As companies offer more flexibility around when their employees work, workers have been craving compressed hours less, Molly Johnson-Jones, CEO of Flexa Careers, tells Fortune.

“More businesses are allowing staff to set their own hours, or giving complete freedom outside of ‘core’ times when everyone has to be online,” says Johnson-Jones. “This means people are finding working rhythms that suit them, which is reducing the need to seek out a formal compressed hours structure.” 

People still love a four-day workweek, though

As employees pushed for a shortened workweek over the past two years, the number of employers offering a four-day schedule doubled since 2020, according to Alex Soojung-Kim Pang, program director at a nonprofit 4 Day Week Global, in May.

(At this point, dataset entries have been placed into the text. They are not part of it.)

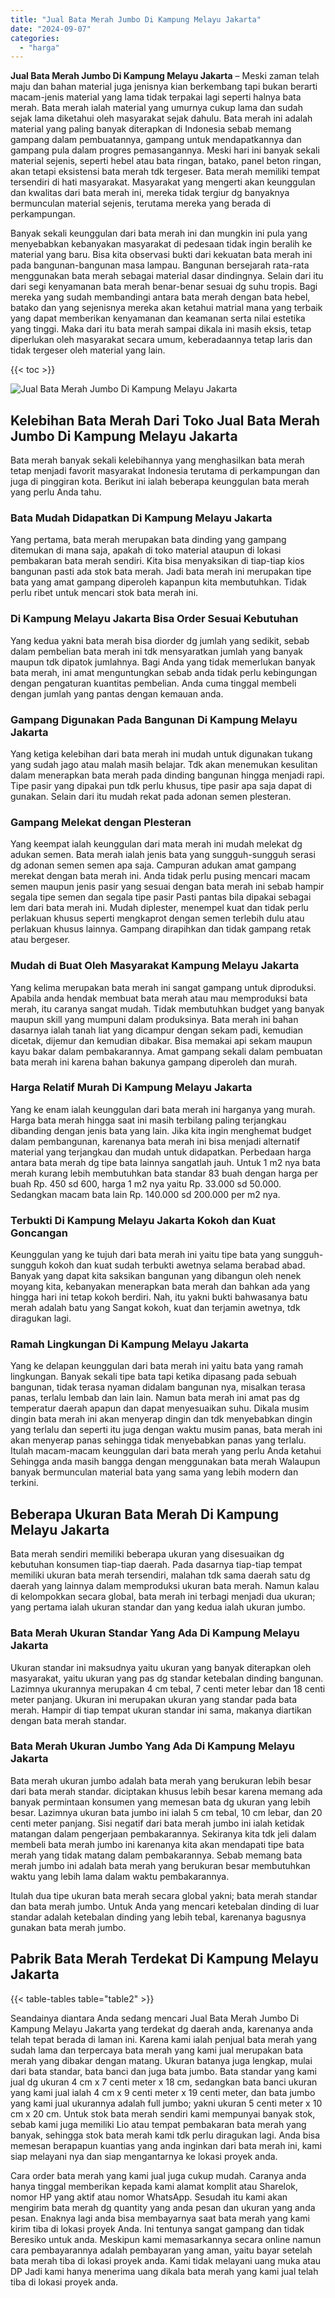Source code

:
 ```yaml
---
title: "Jual Bata Merah Jumbo Di Kampung Melayu Jakarta"
date: "2024-09-07"
categories: 
  - "harga"
---
```


**Jual Bata Merah Jumbo Di Kampung Melayu Jakarta** – Meski zaman telah maju dan bahan material juga jenisnya kian berkembang tapi bukan berarti macam-jenis material yang lama tidak terpakai lagi seperti halnya bata merah. Bata merah ialah material yang umurnya cukup lama dan sudah sejak lama diketahui oleh masyarakat sejak dahulu. Bata merah ini adalah material yang paling banyak diterapkan di Indonesia sebab memang gampang dalam pembuatannya, gampang untuk mendapatkannya dan gampang pula dalam progres pemasangannya. Meski hari ini banyak sekali material sejenis, seperti hebel atau bata ringan, batako, panel beton ringan, akan tetapi eksistensi bata merah tdk tergeser. Bata merah memiliki tempat tersendiri di hati masyarakat. Masyarakat yang mengerti akan keunggulan dan kwalitas dari bata merah ini, mereka tidak tergiur dg banyaknya bermunculan material sejenis, terutama mereka yang berada di perkampungan.

Banyak sekali keunggulan dari bata merah ini dan mungkin ini pula yang menyebabkan kebanyakan masyarakat di pedesaan tidak ingin beralih ke material yang baru. Bisa kita observasi bukti dari kekuatan bata merah ini pada bangunan-bangunan masa lampau. Bangunan bersejarah rata-rata menggunakan bata merah sebagai material dasar dindingnya. Selain dari itu dari segi kenyamanan bata merah benar-benar sesuai dg suhu tropis. Bagi mereka yang sudah membandingi antara bata merah dengan bata hebel, batako dan yang sejenisnya mereka akan ketahui matrial mana yang terbaik yang dapat memberikan kenyamanan dan keamanan serta nilai estetika yang tinggi. Maka dari itu bata merah sampai dikala ini masih eksis, tetap diperlukan oleh masyarakat secara umum, keberadaannya tetap laris dan tidak tergeser oleh material yang lain.

{{< toc >}}

![Jual Bata Merah Jumbo Di Kampung Melayu Jakarta](/images/jual-bata-merah-13.png)

## Kelebihan Bata Merah Dari Toko Jual Bata Merah Jumbo Di Kampung Melayu Jakarta

Bata merah banyak sekali kelebihannya yang menghasilkan bata merah tetap menjadi favorit masyarakat Indonesia terutama di perkampungan dan juga di pinggiran kota. Berikut ini ialah beberapa keunggulan bata merah yang perlu Anda tahu.

### Bata Mudah Didapatkan Di Kampung Melayu Jakarta

Yang pertama, bata merah merupakan bata dinding yang gampang ditemukan di mana saja, apakah di toko material ataupun di lokasi pembakaran bata merah sendiri. Kita bisa menyaksikan di tiap-tiap kios bangunan pasti ada stok bata merah. Jadi bata merah ini merupakan tipe bata yang amat gampang diperoleh kapanpun kita membutuhkan. Tidak perlu ribet untuk mencari stok bata merah ini.

### Di Kampung Melayu Jakarta Bisa Order Sesuai Kebutuhan

Yang kedua yakni bata merah bisa diorder dg jumlah yang sedikit, sebab dalam pembelian bata merah ini tdk mensyaratkan jumlah yang banyak maupun tdk dipatok jumlahnya. Bagi Anda yang tidak memerlukan banyak bata merah, ini amat menguntungkan sebab anda tidak perlu kebingungan dengan pengaturan kuantitas pembelian. Anda cuma tinggal membeli dengan jumlah yang pantas dengan kemauan anda.

### Gampang Digunakan Pada Bangunan Di Kampung Melayu Jakarta

Yang ketiga kelebihan dari bata merah ini mudah untuk digunakan tukang yang sudah jago atau malah masih belajar. Tdk akan menemukan kesulitan dalam menerapkan bata merah pada dinding bangunan hingga menjadi rapi. Tipe pasir yang dipakai pun tdk perlu khusus, tipe pasir apa saja dapat di gunakan. Selain dari itu mudah rekat pada adonan semen plesteran.

### Gampang Melekat dengan Plesteran

Yang keempat ialah keunggulan dari mata merah ini mudah melekat dg adukan semen. Bata merah ialah jenis bata yang sungguh-sungguh serasi dg adonan semen semen apa saja. Campuran adukan amat gampang merekat dengan bata merah ini. Anda tidak perlu pusing mencari macam semen maupun jenis pasir yang sesuai dengan bata merah ini sebab hampir segala tipe semen dan segala tipe pasir Pasti pantas bila dipakai sebagai lem dari bata merah ini. Mudah diplester, menempel kuat dan tidak perlu perlakuan khusus seperti mengkaprot dengan semen terlebih dulu atau perlakuan khusus lainnya. Gampang dirapihkan dan tidak gampang retak atau bergeser.

### Mudah di Buat Oleh Masyarakat Kampung Melayu Jakarta

Yang kelima merupakan bata merah ini sangat gampang untuk diproduksi. Apabila anda hendak membuat bata merah atau mau memproduksi bata merah, itu caranya sangat mudah. Tidak membutuhkan budget yang banyak maupun skill yang mumpuni dalam produksinya. Bata merah ini bahan dasarnya ialah tanah liat yang dicampur dengan sekam padi, kemudian dicetak, dijemur dan kemudian dibakar. Bisa memakai api sekam maupun kayu bakar dalam pembakarannya. Amat gampang sekali dalam pembuatan bata merah ini karena bahan bakunya gampang diperoleh dan murah.

### Harga Relatif Murah Di Kampung Melayu Jakarta

Yang ke enam ialah keunggulan dari bata merah ini harganya yang murah. Harga bata merah hingga saat ini masih terbilang paling terjangkau dibanding dengan jenis bata yang lain. Jika kita ingin menghemat budget dalam pembangunan, karenanya bata merah ini bisa menjadi alternatif material yang terjangkau dan mudah untuk didapatkan. Perbedaan harga antara bata merah dg tipe bata lainnya sangatlah jauh. Untuk 1 m2 nya bata merah kurang lebih membutuhkan bata standar 83 buah dengan harga per buah Rp. 450 sd 600, harga 1 m2 nya yaitu Rp. 33.000 sd 50.000. Sedangkan macam bata lain Rp. 140.000 sd 200.000 per m2 nya.

### Terbukti Di Kampung Melayu Jakarta Kokoh dan Kuat Goncangan

Keunggulan yang ke tujuh dari bata merah ini yaitu tipe bata yang sungguh-sungguh kokoh dan kuat sudah terbukti awetnya selama berabad abad. Banyak yang dapat kita saksikan bangunan yang dibangun oleh nenek moyang kita, kebanyakan menerapkan bata merah dan bahkan ada yang hingga hari ini tetap kokoh berdiri. Nah, itu yakni bukti bahwasanya batu merah adalah batu yang Sangat kokoh, kuat dan terjamin awetnya, tdk diragukan lagi.

### Ramah Lingkungan Di Kampung Melayu Jakarta

Yang ke delapan keunggulan dari bata merah ini yaitu bata yang ramah lingkungan. Banyak sekali tipe bata tapi ketika dipasang pada sebuah bangunan, tidak terasa nyaman didalam bangunan nya, misalkan terasa panas, terlalu lembab dan lain lain. Namun bata merah ini amat pas dg temperatur daerah apapun dan dapat menyesuaikan suhu. Dikala musim dingin bata merah ini akan menyerap dingin dan tdk menyebabkan dingin yang terlalu dan seperti itu juga dengan waktu musim panas, bata merah ini akan menyerap panas sehingga tidak menyebabkan panas yang terlalu. Itulah macam-macam keunggulan dari bata merah yang perlu Anda ketahui Sehingga anda masih bangga dengan menggunakan bata merah Walaupun banyak bermunculan material bata yang sama yang lebih modern dan terkini.

## Beberapa Ukuran Bata Merah Di Kampung Melayu Jakarta

Bata merah sendiri memiliki beberapa ukuran yang disesuaikan dg kebutuhan konsumen tiap-tiap daerah. Pada dasarnya tiap-tiap tempat memiliki ukuran bata merah tersendiri, malahan tdk sama daerah satu dg daerah yang lainnya dalam memproduksi ukuran bata merah. Namun kalau di kelompokkan secara global, bata merah ini terbagi menjadi dua ukuran; yang pertama ialah ukuran standar dan yang kedua ialah ukuran jumbo.

### Bata Merah Ukuran Standar Yang Ada Di Kampung Melayu Jakarta

Ukuran standar ini maksudnya yaitu ukuran yang banyak diterapkan oleh masyarakat, yaitu ukuran yang pas dg standar ketebalan dinding bangunan. Lazimnya ukurannya merupakan 4 cm tebal, 7 centi meter lebar dan 18 centi meter panjang. Ukuran ini merupakan ukuran yang standar pada bata merah. Hampir di tiap tempat ukuran standar ini sama, makanya diartikan dengan bata merah standar.

### Bata Merah Ukuran Jumbo Yang Ada Di Kampung Melayu Jakarta

Bata merah ukuran jumbo adalah bata merah yang berukuran lebih besar dari bata merah standar. diciptakan khusus lebih besar karena memang ada banyak permintaan konsumen yang memesan bata dg ukuran yang lebih besar. Lazimnya ukuran bata jumbo ini ialah 5 cm tebal, 10 cm lebar, dan 20 centi meter panjang. Sisi negatif dari bata merah jumbo ini ialah ketidak matangan dalam pengerjaan pembakarannya. Sekiranya kita tdk jeli dalam membeli bata merah jumbo ini karenanya kita akan mendapati tipe bata merah yang tidak matang dalam pembakarannya. Sebab memang bata merah jumbo ini adalah bata merah yang berukuran besar membutuhkan waktu yang lebih lama dalam waktu pembakarannya.

Itulah dua tipe ukuran bata merah secara global yakni; bata merah standar dan bata merah jumbo. Untuk Anda yang mencari ketebalan dinding di luar standar adalah ketebalan dinding yang lebih tebal, karenanya bagusnya gunakan bata merah jumbo.

## Pabrik Bata Merah Terdekat Di Kampung Melayu Jakarta

{{< table-tables table="table2" >}}

Seandainya diantara Anda sedang mencari Jual Bata Merah Jumbo Di Kampung Melayu Jakarta yang terdekat dg daerah anda, karenanya anda telah tepat berada di laman ini. Karena kami ialah penjual bata merah yang sudah lama dan terpercaya bata merah yang kami jual merupakan bata merah yang dibakar dengan matang. Ukuran batanya juga lengkap, mulai dari bata standar, bata banci dan juga bata jumbo. Bata standar yang kami jual dg ukuran 4 cm x 7 centi meter x 18 cm, sedangkan bata banci ukuran yang kami jual ialah 4 cm x 9 centi meter x 19 centi meter, dan bata jumbo yang kami jual ukurannya adalah full jumbo; yakni ukuran 5 centi meter x 10 cm x 20 cm. Untuk stok bata merah sendiri kami mempunyai banyak stok, sebab kami juga memiliki Lio atau tempat pembakaran bata merah yang banyak, sehingga stok bata merah kami tdk perlu diragukan lagi. Anda bisa memesan berapapun kuantias yang anda inginkan dari bata merah ini, kami siap melayani nya dan siap mengantarnya ke lokasi proyek anda.

Cara order bata merah yang kami jual juga cukup mudah. Caranya anda hanya tinggal memberikan kepada kami alamat komplit atau Sharelok, nomor HP yang aktif atau nomor WhatsApp. Sesudah itu kami akan mengirim bata merah dg quantity yang anda pesan dan ukuran yang anda pesan. Enaknya lagi anda bisa membayarnya saat bata merah yang kami kirim tiba di lokasi proyek Anda. Ini tentunya sangat gampang dan tidak Beresiko untuk anda. Meskipun kami memasarkannya secara online namun cara pembayarannya adalah pembayaran yang aman, yaitu bayar setelah bata merah tiba di lokasi proyek anda. Kami tidak melayani uang muka atau DP Jadi kami hanya menerima uang dikala bata merah yang kami jual telah tiba di lokasi proyek anda.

Early results from the U.K.’s four-day workweek trial have started to come out, revealing that despite some organizational hiccups, many workers enjoyed the new work-life balance that the compressed schedule offered. 

But with 95% of knowledge workers wanting flexibility, CEOs have started to recognize that the workweek will never look the same if they want to fight for new talent. 

“For us, the nine-to-five was on life support before the pandemic,” Steve Pickle, Salesforce’s EVP of employee success operations, told Fortune in March. “The pandemic took it off life support and put it right into the grave. It’s still dead, and we’re in a far better place.” 

The company has since embraced schedules wherein employees are not bound to coming into the office the entire week or working a specific eight-hour day. 

CEO of J.C. Penney, Marc Rosen, also noticed the heightened need for flexibility in the store’s distribution centers and mentioned that the company is looking for options to swap out schedules last minute. “Flexibility is critical right now,” he said at a Fortune CEO Roundtable sponsored by McKinsey last month.

As workers gain the upper hand in dictating their own hours across a five-day workweek, compressed hours may no longer matter as much.